-- Opening Marker --
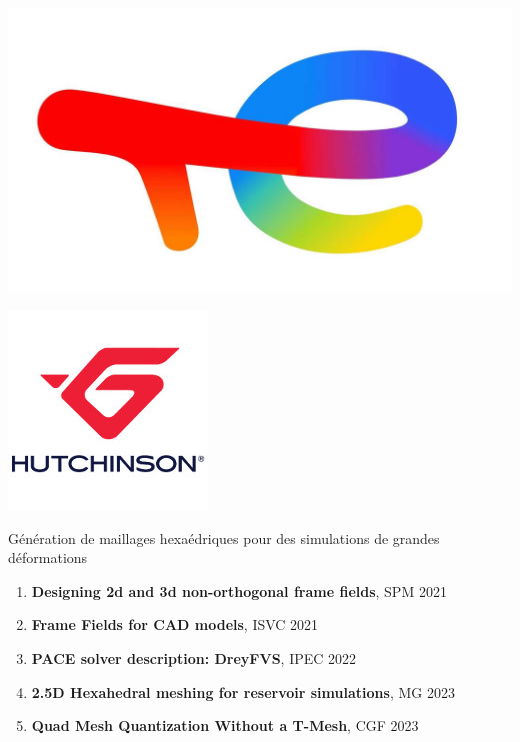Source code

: \documentclass{beamer}
\begin{document}
{\begin{center}
\begin{minipage}{.193\textwidth}
    \end{minipage}%
    \begin{minipage}{.193\textwidth}
        \centering
    \includegraphics[width=.6\linewidth]{img/new_images/total_energies.jpg}
    \end{minipage}
    \begin{minipage}{.193\textwidth}
        \includegraphics[width=.6\linewidth]{img/new_images/hutchinson.png}
    \end{minipage}
\end{center}
}

\frame{\titlepage}
\fi
\begin{frame}{Génération de maillages hexaédriques pour des simulations de grandes déformations}
    \centering
    \small
    \begin{enumerate}
        \item \textbf{Designing 2d and 3d non-orthogonal frame fields}, SPM 2021
        \item \textbf{Frame Fields for CAD models}, ISVC 2021
        \item \textbf{PACE solver description: DreyFVS}, IPEC 2022
        \item \textbf{2.5D Hexahedral meshing for reservoir simulations}, MG 2023
        \item \textbf{Quad Mesh Quantization Without a T-Mesh}, CGF 2023
    \end{enumerate}
\end{frame}
\end{document}
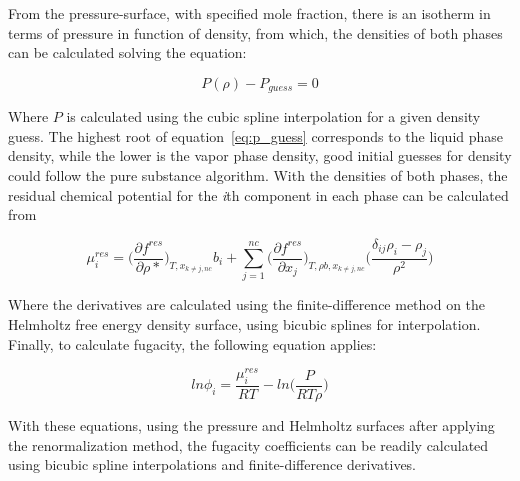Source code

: \documentclass[preprint,12pt,3p]{elsarticle}
\providecommand{\DIFaddbegin}{} %
\providecommand{\DIFaddend}{} %
\providecommand{\DIFdelbegin}{} %
\providecommand{\DIFdelend}{} %
\begin{document}
\begin{appendices}
	From the pressure-surface, with specified mole fraction, there is an isotherm in terms of pressure in function of density, from which, the densities of both phases can be calculated solving the equation:

\begin{equation} \label{eq:p_guess}
	P(\rho) - P_{guess} = 0
\end{equation}	

	Where $P$ is calculated using the cubic spline interpolation for a given density guess. The highest root of equation~\ref{eq:p_guess} corresponds to the liquid phase density, while the lower is the vapor phase density, good initial guesses for density could follow the pure substance algorithm. With the densities of both phases, the residual chemical potential for the \textit{i}th component in each phase can be calculated from

\begin{equation} \label{eq:chem_pot_i}
	\mu_{i}^{res} = \DIFdelbegin %
\DIFdelend \DIFaddbegin \Bigg(\DIFaddend \frac{\partial f^{res}}{\partial \rho{*}}\DIFdelbegin %
\DIFdelend \DIFaddbegin \Bigg)\DIFaddend _{T,x_{k\neq j,nc}}b_{i}+\sum_{j=1}^{nc} \DIFdelbegin %
\DIFdelend \DIFaddbegin \Bigg(\DIFaddend \frac{\partial f^{res}}{\partial x_{j}}\DIFdelbegin %
\DIFdelend \DIFaddbegin \Bigg)\DIFaddend _{T,\rho b,x_{k\neq j,nc}} \DIFdelbegin %
\DIFdelend \DIFaddbegin \Bigg(\DIFaddend \frac{\delta_{ij} \rho_{i}-\rho_{j}}{\rho^{2}}\DIFdelbegin %
\DIFdelend \DIFaddbegin \Bigg)
\DIFaddend \end{equation} 

	Where the derivatives are calculated using the finite-difference method on the Helmholtz free energy density surface, using bicubic splines for interpolation. Finally, to calculate fugacity, the following equation applies:

\begin{equation} \label{eq:fugacity}
	ln\phi_{i} = \frac{\mu_{i}^{res}}{RT} - ln\DIFdelbegin %
\DIFdelend \DIFaddbegin \Bigg(\DIFaddend \frac{P}{RT\rho}\DIFdelbegin %
\DIFdelend \DIFaddbegin \Bigg)
\DIFaddend \end{equation}

	With these equations, using the pressure and Helmholtz surfaces after applying the renormalization method, the fugacity coefficients can be readily calculated using bicubic spline interpolations and finite-difference derivatives.	


\end{appendices}
\end{document}
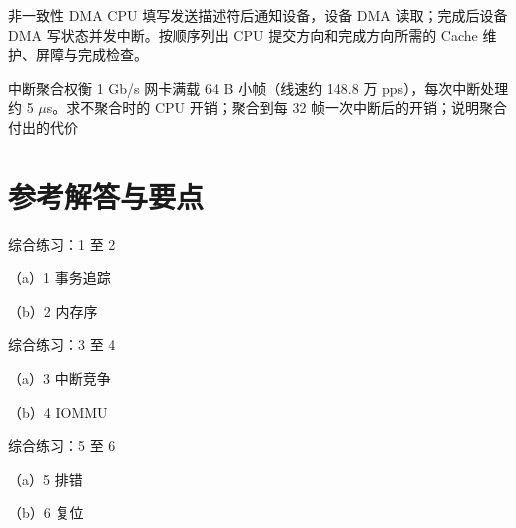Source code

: \begin{chapterexercise}{非一致性 DMA}
CPU 填写发送描述符后通知设备，设备 DMA 读取；完成后设备 DMA 写状态并发中断。按顺序列出 CPU 提交方向和完成方向所需的 Cache 维护、屏障与完成检查。
\end{chapterexercise}

\begin{chapterexercise}{中断聚合权衡}
1 Gb/s 网卡满载 64 B 小帧（线速约 148.8 万 pps），每次中断处理约 5 $\mu$s。求不聚合时的 CPU 开销；聚合到每 32 帧一次中断后的开销；说明聚合付出的代价
\end{chapterexercise}

\section*{参考解答与要点}

\begin{chapteranswer}{综合练习：1 至 2}
\begin{answersubproblem}{（a）1}
事务追踪
\end{answersubproblem}
\begin{answersubproblem}{（b）2}
内存序
\end{answersubproblem}
\end{chapteranswer}

\begin{chapteranswer}{综合练习：3 至 4}
\begin{answersubproblem}{（a）3}
中断竞争
\end{answersubproblem}
\begin{answersubproblem}{（b）4}
IOMMU
\end{answersubproblem}
\end{chapteranswer}

\begin{chapteranswer}{综合练习：5 至 6}
\begin{answersubproblem}{（a）5}
排错
\end{answersubproblem}
\begin{answersubproblem}{（b）6}
复位
\end{answersubproblem}
\end{chapteranswer}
-- Closing Marker --
Repeat each entry above exactly, passing over any images.

Output for this exercise ::
Source code

: \documentclass{beamer}
\begin{document}
{\begin{center}
\begin{minipage}{.193\textwidth}
    \end{minipage}%
    \begin{minipage}{.193\textwidth}
        \centering
    \includegraphics[width=.6\linewidth]{img/new_images/total_energies.jpg}
    \end{minipage}
    \begin{minipage}{.193\textwidth}
        \includegraphics[width=.6\linewidth]{img/new_images/hutchinson.png}
    \end{minipage}
\end{center}
}

\frame{\titlepage}
\fi
\begin{frame}{Génération de maillages hexaédriques pour des simulations de grandes déformations}
    \centering
    \small
    \begin{enumerate}
        \item \textbf{Designing 2d and 3d non-orthogonal frame fields}, SPM 2021
        \item \textbf{Frame Fields for CAD models}, ISVC 2021
        \item \textbf{PACE solver description: DreyFVS}, IPEC 2022
        \item \textbf{2.5D Hexahedral meshing for reservoir simulations}, MG 2023
        \item \textbf{Quad Mesh Quantization Without a T-Mesh}, CGF 2023
    \end{enumerate}
\end{frame}
\end{document}
Source code

: \documentclass[preprint,12pt,3p]{elsarticle}
\providecommand{\DIFaddbegin}{} %
\providecommand{\DIFaddend}{} %
\providecommand{\DIFdelbegin}{} %
\providecommand{\DIFdelend}{} %
\begin{document}
\begin{appendices}
	From the pressure-surface, with specified mole fraction, there is an isotherm in terms of pressure in function of density, from which, the densities of both phases can be calculated solving the equation:

\begin{equation} \label{eq:p_guess}
	P(\rho) - P_{guess} = 0
\end{equation}	

	Where $P$ is calculated using the cubic spline interpolation for a given density guess. The highest root of equation~\ref{eq:p_guess} corresponds to the liquid phase density, while the lower is the vapor phase density, good initial guesses for density could follow the pure substance algorithm. With the densities of both phases, the residual chemical potential for the \textit{i}th component in each phase can be calculated from

\begin{equation} \label{eq:chem_pot_i}
	\mu_{i}^{res} = \DIFdelbegin %
\DIFdelend \DIFaddbegin \Bigg(\DIFaddend \frac{\partial f^{res}}{\partial \rho{*}}\DIFdelbegin %
\DIFdelend \DIFaddbegin \Bigg)\DIFaddend _{T,x_{k\neq j,nc}}b_{i}+\sum_{j=1}^{nc} \DIFdelbegin %
\DIFdelend \DIFaddbegin \Bigg(\DIFaddend \frac{\partial f^{res}}{\partial x_{j}}\DIFdelbegin %
\DIFdelend \DIFaddbegin \Bigg)\DIFaddend _{T,\rho b,x_{k\neq j,nc}} \DIFdelbegin %
\DIFdelend \DIFaddbegin \Bigg(\DIFaddend \frac{\delta_{ij} \rho_{i}-\rho_{j}}{\rho^{2}}\DIFdelbegin %
\DIFdelend \DIFaddbegin \Bigg)
\DIFaddend \end{equation} 

	Where the derivatives are calculated using the finite-difference method on the Helmholtz free energy density surface, using bicubic splines for interpolation. Finally, to calculate fugacity, the following equation applies:

\begin{equation} \label{eq:fugacity}
	ln\phi_{i} = \frac{\mu_{i}^{res}}{RT} - ln\DIFdelbegin %
\DIFdelend \DIFaddbegin \Bigg(\DIFaddend \frac{P}{RT\rho}\DIFdelbegin %
\DIFdelend \DIFaddbegin \Bigg)
\DIFaddend \end{equation}

	With these equations, using the pressure and Helmholtz surfaces after applying the renormalization method, the fugacity coefficients can be readily calculated using bicubic spline interpolations and finite-difference derivatives.	


\end{appendices}
\end{document}
Source code

: \begin{chapterexercise}{非一致性 DMA}
CPU 填写发送描述符后通知设备，设备 DMA 读取；完成后设备 DMA 写状态并发中断。按顺序列出 CPU 提交方向和完成方向所需的 Cache 维护、屏障与完成检查。
\end{chapterexercise}

\begin{chapterexercise}{中断聚合权衡}
1 Gb/s 网卡满载 64 B 小帧（线速约 148.8 万 pps），每次中断处理约 5 $\mu$s。求不聚合时的 CPU 开销；聚合到每 32 帧一次中断后的开销；说明聚合付出的代价
\end{chapterexercise}

\section*{参考解答与要点}

\begin{chapteranswer}{综合练习：1 至 2}
\begin{answersubproblem}{（a）1}
事务追踪
\end{answersubproblem}
\begin{answersubproblem}{（b）2}
内存序
\end{answersubproblem}
\end{chapteranswer}

\begin{chapteranswer}{综合练习：3 至 4}
\begin{answersubproblem}{（a）3}
中断竞争
\end{answersubproblem}
\begin{answersubproblem}{（b）4}
IOMMU
\end{answersubproblem}
\end{chapteranswer}

\begin{chapteranswer}{综合练习：5 至 6}
\begin{answersubproblem}{（a）5}
排错
\end{answersubproblem}
\begin{answersubproblem}{（b）6}
复位
\end{answersubproblem}
\end{chapteranswer}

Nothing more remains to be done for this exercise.